紀京辭說的,到底……是她女扮男裝,還是……她就是云初?
要坦白嗎?
若說了她是借尸還魂的云初,結果紀京辭只是發現了她女扮男裝呢?
若今日說了,過不了幾日……身子就撐不住了呢?
書房內,安靜的之能聽到更漏細沙簌簌落下之聲。
謝云初眼眶酸脹,她忙垂下眸子,怕紀京辭看到,啞著嗓音道:“師父,殿試聞喜宴后,六郎再同師父說……”

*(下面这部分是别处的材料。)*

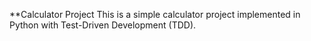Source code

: **Calculator Project
This is a simple calculator project implemented in Python with Test-Driven Development (TDD).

紀京辭手心微微收緊,看著謝云初全身緊繃的模樣,到底……還是狠不下心逼她。
他抿了抿唇道:“好,我等著……”
“多謝師父。”謝云初心虛的厲害。
風卷竹葉紛紛揚揚從窗欞而入,蟠龍竹節的博山熏爐絲絲裊裊白煙也被吹散。
“殿試考策問,此時……你便可以放開手腳,不必斟酌用詞,按照你文風作答便是。”
紀京辭見一片竹葉落在謝云初頭頂,她還低著頭,毫無察覺,也不吭聲,只顧低頭遮掩神色。
他鳳目狹長的眉宇間盡是細碎的溫柔,唇角淺淺勾起笑意……
失而復得,他很是珍惜彼此相處的每一瞬。
面對他,不該讓云初如此小心翼翼。
他壓著廣袖,挺起腰脊,傾身靠近謝云初,去拿竹葉……
高大的陰影陡然將她籠罩,謝云初便驚得向后一縮,頸脖傷口扯疼,她輕輕吸了一口涼氣。
紀京辭垂眼,隱約瞧見謝云初頸脖上沁出血的細棉布,一把扣住謝云初纖細的臂膀,翻開衣領,黑眸深沉……
“師父……”謝云初攥住紀京辭翻開她衣領的大手手腕。
細棉布上的血并未沾在她領緣上,這不是今天的傷口……
前天湖心亭相見,謝云初還未受傷。
傷在頸脖這種要命的地方,難不成遇襲了?
紀京辭揚聲:“青鋒,拿鮫人脂來!”
“師父,已經包扎好了!鮫人脂太貴重,不值得用在小傷上。”
見紀京辭已繞過案幾在她身邊坐下。
緊張之余,不清楚紀京辭讓她說什么身份的謝云初,突然輕輕捏住了自己的衣擺,覺著似乎可以試探紀京辭到底是說她女扮男裝之事,還是……她借尸還魂之事。
很快,青鋒拿著進門。
紀京辭將謝云初纖細頸脖上沾了血的細棉布拆開,昨日被斷筆扎傷的傷口邊緣泛白,瞧著并不深。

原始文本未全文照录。